So if we’re generating lots of cash and using it in productive ways, why isn’t that reflected at a higher price for KMI stock or to use that old phrase if you’re so smart, why ain’t you rich? In my judgment market pricing has disconnected from the fundamentals of the midstream energy business, resulting in a KMI yield, dividend yield approaching 7% which seems ludicrous for a company with a stable assets at Kinder Morgan and the robust coverage of our dividend. I don’t have an answer for this disconnect and you know it’s easy to blame factors over which we have no control, like the mistaken believe the energy companies have no future or the volatility of crude prices, which in fact, have a relatively small impact on our financial performance. Specific to KMI, some of you may prefer that we adopt a swing for the fences philosophy rather than our balanced approach, while others may think we should be even more conservative than we are. To paraphrase Abe Lincoln, I know we can’t please all of you all the time, but I can assure you that this Board and management team are firmly committed to return value to our shareholders and that we will be as transparent as possible in explaining our story to you and to all of our constituents. Steve?

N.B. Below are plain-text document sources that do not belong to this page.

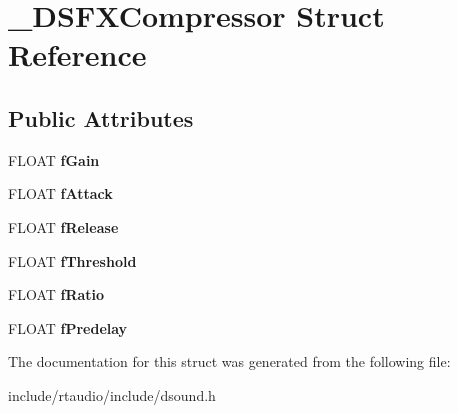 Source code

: \hypertarget{struct___d_s_f_x_compressor}{}\section{\+\_\+\+D\+S\+F\+X\+Compressor Struct Reference}
\label{struct___d_s_f_x_compressor}
\subsection*{Public Attributes}
\begin{DoxyCompactItemize}
\item 
F\+L\+O\+AT {\bfseries f\+Gain}\hypertarget{struct___d_s_f_x_compressor_aae3eb061d38e6c7f0e8822f63ec29698}{}\label{struct___d_s_f_x_compressor_aae3eb061d38e6c7f0e8822f63ec29698}

\item 
F\+L\+O\+AT {\bfseries f\+Attack}\hypertarget{struct___d_s_f_x_compressor_a938bc0038100c925f8d8b27d18aa6e67}{}\label{struct___d_s_f_x_compressor_a938bc0038100c925f8d8b27d18aa6e67}

\item 
F\+L\+O\+AT {\bfseries f\+Release}\hypertarget{struct___d_s_f_x_compressor_a28b0f69f78e86d721648f81ca5376ccd}{}\label{struct___d_s_f_x_compressor_a28b0f69f78e86d721648f81ca5376ccd}

\item 
F\+L\+O\+AT {\bfseries f\+Threshold}\hypertarget{struct___d_s_f_x_compressor_a9b7408b6d6df1a93e8d8130026b2fc08}{}\label{struct___d_s_f_x_compressor_a9b7408b6d6df1a93e8d8130026b2fc08}

\item 
F\+L\+O\+AT {\bfseries f\+Ratio}\hypertarget{struct___d_s_f_x_compressor_a13238dd6b76e26335f5fcc078c49373b}{}\label{struct___d_s_f_x_compressor_a13238dd6b76e26335f5fcc078c49373b}

\item 
F\+L\+O\+AT {\bfseries f\+Predelay}\hypertarget{struct___d_s_f_x_compressor_a1b5e2c2578d0607f364715fe2e40579d}{}\label{struct___d_s_f_x_compressor_a1b5e2c2578d0607f364715fe2e40579d}

\end{DoxyCompactItemize}


The documentation for this struct was generated from the following file\+:\begin{DoxyCompactItemize}
\item 
include/rtaudio/include/dsound.\+h\end{DoxyCompactItemize}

Steven J. Kean — Chief Executive Officer

We’re having a good year. We’re projecting to be nicely above plan for the year and substantially better year-over-year Q2 to Q2 as Kim and David will tell you. Some of the outperformance is commodity price tailwinds, but we’re also up on commercial and operational performance. And here are some highlights. Our capacity sales and renewals in our gas business are strong, gathering and processing is also strong up versus plan and up year-over-year. Existing capacity is growing in value. I’ll give you an example. After years of talking about the impact of contract rollouts, we’re now seeing value growth in many places across our network. One recent example, on our Mid Continent Express Pipeline, we recently completed an open season where we awarded a substantial chunk of capacity at maximum rates. Those rates are above our original project rate. Well, that’s super material to our overall results. I think it’s a stark and good illustration of the broader trend of rate in term improvements on many of our renewals in the natural gas business unit.

Second at CO2, SACROC production is well above plan and of course we are benefiting from higher commodity prices in this segment. The product segment is ahead of plan and Terminals is right on plan. We’re facing some cost headwinds, mostly because of added work this year, while costs are up, we’re actually doing very well in holding back the impacts of inflation. It’s hard to measure precisely, but based on our analysis, we are well below the headline PPI numbers that you’re seeing and actually we appear to be experiencing less than half of those increases. That’s due to much good work by our procurement and operations teams and much of this good performance is attributable to our culture, we are frugal with our investors’ money.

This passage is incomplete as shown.